Шрифт:
Интервал:
Закладка:
– Я никому не показываю свои рисунки.
– Ну пожалуйста, Гельвард. Меня еще никогда не рисовали.
Он порылся в пачке листков и отобрал три из них.
– Не знаю, понравится ли вам…
Приняв листки, она невольно воскликнула:
– Боже, неужели я такая тощая!
– Отдайте обратно! – вспылил он.
Она отбежала на несколько шагов и быстро просмотрела все рисунки. Нетрудно было догадаться, что изображенная на них женщина именно она, но пропорции были какими-то необычными. И она сама, и лошадь выглядели очень высокими и худыми. Это производило не то чтобы отталкивающее, но, за неимением более точного слова, странное впечатление.
– Прошу вас… отдайте.
Она вернула рисунки, он присоединил их к пачке и, резко повернувшись, зашагал к опушке, туда, где привязал свою лошадь.
– Я вас обидела? – спросила Элизабет.
– Не обидели, просто не надо было вам их показывать.
– По-моему, они превосходны. Только… только это, оказывается, нелегко – увидеть себя как бы чужими глазами. Я же говорила вам, что меня никогда не рисовали.
– Вас трудно рисовать.
– А можно взглянуть на другие рисунки?
– Вам будет неинтересно.
– Послушайте, я делаю это вовсе не для того, чтобы погладить вас по шерстке. Мне и вправду хочется взглянуть.
– Ну, что с вами поделаешь…
Он отдал ей всю пачку, а сам отошел к своей лошади и притворился, что поправляет сбрую. Именно притворился: просматривая рисунок за рисунком, Элизабет краешком глаза следила за Гельвардом и видела, что он поглядывает на нее, стараясь угадать ее оценку.

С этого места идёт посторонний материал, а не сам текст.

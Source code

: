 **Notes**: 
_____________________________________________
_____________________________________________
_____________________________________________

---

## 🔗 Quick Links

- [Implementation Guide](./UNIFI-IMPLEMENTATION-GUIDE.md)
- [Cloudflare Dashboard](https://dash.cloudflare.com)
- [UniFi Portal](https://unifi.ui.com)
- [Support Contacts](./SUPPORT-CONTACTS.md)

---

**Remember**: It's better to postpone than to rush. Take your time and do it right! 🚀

Сюжеты рисунков были самыми разными. Значительная их часть была посвящена лошадям, скорее всего, одной и той же, его лошади: вот она пасется, а вот стоит, гордо откинув голову. Вся эта серия была поразительно реалистичной – скупыми штрихами он сумел передать характер существа послушного, но гордого, прирученного, но все-таки себе на уме. Как ни удивительно, во всей серии пропорции оставались абсолютно верными. Попадались и портретные зарисовки – то ли автопортреты, то ли изображения мужчины, с которым Элизабет видела Гельварда в селении. Мужчина был нарисован в плаще, без плаща, подле лошади, с видеокамерой в руках. И опять чувство пропорции художнику почти не изменяло.

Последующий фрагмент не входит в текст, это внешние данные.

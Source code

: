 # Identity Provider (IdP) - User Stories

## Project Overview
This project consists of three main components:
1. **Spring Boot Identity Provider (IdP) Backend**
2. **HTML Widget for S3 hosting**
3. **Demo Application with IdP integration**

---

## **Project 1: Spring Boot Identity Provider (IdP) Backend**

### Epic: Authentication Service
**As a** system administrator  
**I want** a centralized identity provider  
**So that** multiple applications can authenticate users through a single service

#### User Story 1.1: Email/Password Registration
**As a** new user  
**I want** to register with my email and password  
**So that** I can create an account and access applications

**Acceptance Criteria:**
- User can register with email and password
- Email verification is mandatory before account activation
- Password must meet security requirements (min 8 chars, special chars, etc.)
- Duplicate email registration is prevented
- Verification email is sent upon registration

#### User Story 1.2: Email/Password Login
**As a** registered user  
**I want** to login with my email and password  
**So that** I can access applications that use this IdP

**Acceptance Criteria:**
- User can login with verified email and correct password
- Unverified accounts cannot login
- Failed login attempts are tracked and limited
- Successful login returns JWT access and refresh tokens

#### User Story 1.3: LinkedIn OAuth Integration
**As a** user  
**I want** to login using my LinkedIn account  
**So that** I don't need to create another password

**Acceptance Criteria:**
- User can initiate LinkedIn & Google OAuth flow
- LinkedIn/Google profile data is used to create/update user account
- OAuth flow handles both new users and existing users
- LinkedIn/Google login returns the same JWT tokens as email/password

Гораздо труднее давались Гельварду пейзажи – деревья, река, загадочное сооружение на веревках на фоне отдаленных холмов. Что-то у него тут не получалось: иногда пропорции оставались жизненными, но чаще всего странно искажались. Она никак не могла разобраться, в чем дело: быть может, у него не ладится с перспективой? Ответа она не нашла за недостатком специальных знаний.
Последними в пачке оказались зарисовки, сделанные здесь у реки. Первые эскизы были не слишком удачными – те три, что он отобрал сам, намного превосходили их. Озадачивала лишь явная удлиненность силуэта – и у нее, и у лошади.
– Ну что? – не выдержал он.
– Я… – Она не смогла подобрать нужного слова. – По-моему, они хороши. Только необычны. Вы очень наблюдательны.
– Вас очень трудно рисовать, – повторил он.
– Мне особенно понравился вот этот. – Она вытащила из пачки рисунок лошади с откинутой, развевающейся гривой. – Совсем как в жизни.
Он усмехнулся:
– Мне и самому этот нравится больше всех.
Она перебрала рисунки снова. На некоторых из них присутствовала одна и та же непонятная ей деталь. Вот, например, на этом мужском портрете: в верхнем углу таинственное четырехконечное пятно. И такое же – на каждом рисунке, сделанном у нее на глазах.
– Что это? – спросила она, указывая на пятно.
– Солнце.
Она нахмурилась, но решила не продолжать эту тему. И без того она, по-видимому, нанесла его художническому самолюбию чувствительный удар. Тогда она взяла из трех рисунков, отобранных Гельвардом поначалу, тот, который посчитала лучшим.
– Вы не подарите мне его?
– Я думал, он вам не понравится.
– Напротив. По-моему, этот рисунок очень удачен.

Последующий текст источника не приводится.